On Saturday morning, Teresa asked several women to share their thoughts about how sexism and male domination have affected our different constituencies. Though there are differences in the ways we’ve been targeted—as African-heritage, Asian-heritage, Latina, Indigenous, Catholic, Jewish, Muslim, Hindu, Jain, Protestant, working-class, middle-class, owning-class, young, young adult, and elder women—all of us have been distanced from our own bodies and strength, and from each other. It was useful to both acknowledge the differences and see the struggle we all wage against the accumulated hurts.

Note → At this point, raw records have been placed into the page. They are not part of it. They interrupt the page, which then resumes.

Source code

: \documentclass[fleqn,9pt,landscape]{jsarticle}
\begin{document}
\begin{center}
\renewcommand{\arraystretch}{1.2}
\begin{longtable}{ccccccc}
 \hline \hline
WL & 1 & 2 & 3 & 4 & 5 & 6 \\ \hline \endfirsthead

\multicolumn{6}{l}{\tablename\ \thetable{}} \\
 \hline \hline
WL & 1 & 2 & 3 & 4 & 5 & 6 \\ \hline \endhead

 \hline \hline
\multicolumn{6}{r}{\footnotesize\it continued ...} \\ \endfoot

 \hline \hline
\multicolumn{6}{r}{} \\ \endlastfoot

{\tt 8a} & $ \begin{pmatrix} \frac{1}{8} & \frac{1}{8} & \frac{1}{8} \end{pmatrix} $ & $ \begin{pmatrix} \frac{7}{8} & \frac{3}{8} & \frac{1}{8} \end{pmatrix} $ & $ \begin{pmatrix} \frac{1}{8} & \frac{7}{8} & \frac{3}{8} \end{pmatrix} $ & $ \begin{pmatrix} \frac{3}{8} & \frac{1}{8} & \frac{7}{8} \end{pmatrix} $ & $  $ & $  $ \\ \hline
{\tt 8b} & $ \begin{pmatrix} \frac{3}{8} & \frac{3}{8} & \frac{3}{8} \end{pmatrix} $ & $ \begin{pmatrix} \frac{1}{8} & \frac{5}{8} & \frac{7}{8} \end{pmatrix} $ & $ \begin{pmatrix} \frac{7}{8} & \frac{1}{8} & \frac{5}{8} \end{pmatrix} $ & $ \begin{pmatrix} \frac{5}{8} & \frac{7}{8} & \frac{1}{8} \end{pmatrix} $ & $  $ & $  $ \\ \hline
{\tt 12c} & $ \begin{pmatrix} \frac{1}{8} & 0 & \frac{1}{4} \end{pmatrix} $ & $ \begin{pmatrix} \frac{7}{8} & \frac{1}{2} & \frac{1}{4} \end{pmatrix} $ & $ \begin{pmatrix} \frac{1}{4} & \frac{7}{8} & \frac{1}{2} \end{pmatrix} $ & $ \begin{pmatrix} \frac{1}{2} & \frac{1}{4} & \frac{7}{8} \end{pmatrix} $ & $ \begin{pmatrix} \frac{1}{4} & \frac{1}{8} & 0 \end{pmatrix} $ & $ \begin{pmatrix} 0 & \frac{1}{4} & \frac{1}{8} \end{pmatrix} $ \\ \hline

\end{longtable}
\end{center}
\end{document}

On Saturday afternoon, every woman counseled and was counseled by another woman in a physical counseling3 session. We put our minds together to figure out how to challenge ourselves and one another to try, fight, and push as far and as hard as we were able.
On Saturday evening I led a topic group on “Beautification, Body Image, Physical Power, and Health.” In seeing one another’s struggles, we were able to see the breadth of how the beautification industry has impacted us as females—how sexism has affected our body image, understanding of our own bodies, and sense of physical power and how all of that has affected our ability to think about our health and well-being. Our struggles have been so private, even when they’ve been quite visible. We laughed while playing a game of noticing all the beautification products in our lives.
On Sunday morning, my support group of East and South Asian women got to do weightlifting. When it was my turn, I didn’t even lift the weights. I just lay on the weight bench and noticed our coach and the support group and my body lying there. I cried and cried and was so angry—absolutely furious. I noticed being connected to my physical self, and not being alone.
Over the course of the weekend, we all got to play basketball and football and try out weightlifting. It was fun to learn about these sports, which I’d had little access to growing up, from a team of women who were determined to have our learning be connected and possible. There was a lot of laughter. My favorite sport was football. The team had us add the different parts of it together, step by step, until we could try a whole part of a game. We hiked,4 threw, ran, blocked, and tackled. I absorbed and understood more about football than I ever had before and walked off the field feeling pleased with my body and my mind.
Throughout the weekend Teresa and the team kept saying to us, “Okay, so now you can see how to teach this to folks, right?” Teresa emphasized that at the base of physical power work is discharging on the early messages we absorbed (even in utero) about our female bodies and minds, and facing our early defeats. I’ve noticed in the week since I’ve been home that I’ve been able to go a little farther in doing that.
Philadelphia, Pennsylvania, USA
Reprinted from the RC e-mail
discussion list for leaders of women
1 See previous article
2 Teresa Enrico, the International Liberation Reference Person for Pacific Islander and Pilipino/a-Heritage People
3 "Physical counseling" is counseling in which a counselor, who has been trained to do it, provides aware and thoughtful physical resistance for a client to push and fight against.
4 In this context, "hiked" means put the ball into play.